[WHAT YOU SHOULD DO] Reproduce every entry below precisely; do not include the pictures.

[Opening RECORDS FOR THE TASK section]

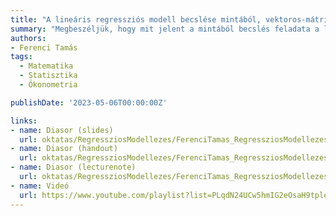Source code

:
 ```yaml
---
title: "A lineáris regressziós modell becslése mintából, vektoros-mátrixos formalizmus, az OLS-becslő"
summary: "Megbeszéljük, hogy mit jelent a mintából becslés feladata a lineáris regressziós modellnél, majd megnézzük a legfontosabb becslőt: a közönséges legkisebb négyzetek (OLS) becslőt. Mindehhez vektoros-mátrixos formalizmussal írjuk fel a feladatot. Ezt követően kitérünk a modell többszörös determinációs együtthatóval történő jellemzésére, és a négyzetösszeg-felbontásra."
authors:
- Ferenci Tamás
tags:
  - Matematika
  - Statisztika
  - Ökonometria

publishDate: '2023-05-06T00:00:00Z'

links:
- name: Diasor (slides)
  url: oktatas/RegressziosModellezes/FerenciTamas_RegressziosModellezes_ALinearisRegressziosModellBecslese_slides.pdf
- name: Diasor (handout)
  url: oktatas/RegressziosModellezes/FerenciTamas_RegressziosModellezes_ALinearisRegressziosModellBecslese_handout.pdf
- name: Diasor (lecturenote)
  url: oktatas/RegressziosModellezes/FerenciTamas_RegressziosModellezes_ALinearisRegressziosModellBecslese_lecturenote.pdf
- name: Videó
  url: https://www.youtube.com/playlist?list=PLqdN24UCw5hmIG2eOsaH9tpleuppR_ssG
---
```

[Closing RECORDS FOR THE TASK section]

[ANSWER BOX]
Source code

:
 ```yaml
---
title: "A lineáris regressziós modell becslése mintából, vektoros-mátrixos formalizmus, az OLS-becslő"
summary: "Megbeszéljük, hogy mit jelent a mintából becslés feladata a lineáris regressziós modellnél, majd megnézzük a legfontosabb becslőt: a közönséges legkisebb négyzetek (OLS) becslőt. Mindehhez vektoros-mátrixos formalizmussal írjuk fel a feladatot. Ezt követően kitérünk a modell többszörös determinációs együtthatóval történő jellemzésére, és a négyzetösszeg-felbontásra."
authors:
- Ferenci Tamás
tags:
  - Matematika
  - Statisztika
  - Ökonometria

publishDate: '2023-05-06T00:00:00Z'

links:
- name: Diasor (slides)
  url: oktatas/RegressziosModellezes/FerenciTamas_RegressziosModellezes_ALinearisRegressziosModellBecslese_slides.pdf
- name: Diasor (handout)
  url: oktatas/RegressziosModellezes/FerenciTamas_RegressziosModellezes_ALinearisRegressziosModellBecslese_handout.pdf
- name: Diasor (lecturenote)
  url: oktatas/RegressziosModellezes/FerenciTamas_RegressziosModellezes_ALinearisRegressziosModellBecslese_lecturenote.pdf
- name: Videó
  url: https://www.youtube.com/playlist?list=PLqdN24UCw5hmIG2eOsaH9tpleuppR_ssG
---
```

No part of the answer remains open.